Task directions: Your answer must match the entries below word for word.

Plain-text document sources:

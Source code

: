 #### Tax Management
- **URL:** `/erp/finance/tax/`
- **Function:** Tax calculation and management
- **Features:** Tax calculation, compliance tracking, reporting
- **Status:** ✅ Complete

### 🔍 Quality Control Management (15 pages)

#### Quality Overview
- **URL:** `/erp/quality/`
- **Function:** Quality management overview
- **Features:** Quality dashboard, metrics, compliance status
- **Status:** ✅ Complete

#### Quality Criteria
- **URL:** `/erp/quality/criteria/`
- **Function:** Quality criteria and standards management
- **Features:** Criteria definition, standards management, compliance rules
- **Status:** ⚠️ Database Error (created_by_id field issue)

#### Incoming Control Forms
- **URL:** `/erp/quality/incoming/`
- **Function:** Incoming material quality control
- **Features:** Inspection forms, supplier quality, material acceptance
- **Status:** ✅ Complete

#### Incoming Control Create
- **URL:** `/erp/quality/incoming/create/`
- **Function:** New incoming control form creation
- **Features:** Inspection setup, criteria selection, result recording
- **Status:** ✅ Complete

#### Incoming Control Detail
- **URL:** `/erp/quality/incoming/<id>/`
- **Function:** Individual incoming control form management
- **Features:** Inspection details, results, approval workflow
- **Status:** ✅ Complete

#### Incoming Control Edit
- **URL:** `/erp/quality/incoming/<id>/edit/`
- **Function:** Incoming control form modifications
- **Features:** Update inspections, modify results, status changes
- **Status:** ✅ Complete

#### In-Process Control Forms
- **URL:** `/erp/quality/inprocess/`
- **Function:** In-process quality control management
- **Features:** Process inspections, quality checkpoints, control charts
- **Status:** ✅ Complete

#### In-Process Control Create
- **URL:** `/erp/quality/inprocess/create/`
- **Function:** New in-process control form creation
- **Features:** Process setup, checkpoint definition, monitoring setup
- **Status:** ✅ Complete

Answer box:
Source code

: #### Tax Management
- **URL:** `/erp/finance/tax/`
- **Function:** Tax calculation and management
- **Features:** Tax calculation, compliance tracking, reporting
- **Status:** ✅ Complete

### 🔍 Quality Control Management (15 pages)

#### Quality Overview
- **URL:** `/erp/quality/`
- **Function:** Quality management overview
- **Features:** Quality dashboard, metrics, compliance status
- **Status:** ✅ Complete

#### Quality Criteria
- **URL:** `/erp/quality/criteria/`
- **Function:** Quality criteria and standards management
- **Features:** Criteria definition, standards management, compliance rules
- **Status:** ⚠️ Database Error (created_by_id field issue)

#### Incoming Control Forms
- **URL:** `/erp/quality/incoming/`
- **Function:** Incoming material quality control
- **Features:** Inspection forms, supplier quality, material acceptance
- **Status:** ✅ Complete

#### Incoming Control Create
- **URL:** `/erp/quality/incoming/create/`
- **Function:** New incoming control form creation
- **Features:** Inspection setup, criteria selection, result recording
- **Status:** ✅ Complete

#### Incoming Control Detail
- **URL:** `/erp/quality/incoming/<id>/`
- **Function:** Individual incoming control form management
- **Features:** Inspection details, results, approval workflow
- **Status:** ✅ Complete

#### Incoming Control Edit
- **URL:** `/erp/quality/incoming/<id>/edit/`
- **Function:** Incoming control form modifications
- **Features:** Update inspections, modify results, status changes
- **Status:** ✅ Complete

#### In-Process Control Forms
- **URL:** `/erp/quality/inprocess/`
- **Function:** In-process quality control management
- **Features:** Process inspections, quality checkpoints, control charts
- **Status:** ✅ Complete

#### In-Process Control Create
- **URL:** `/erp/quality/inprocess/create/`
- **Function:** New in-process control form creation
- **Features:** Process setup, checkpoint definition, monitoring setup
- **Status:** ✅ Complete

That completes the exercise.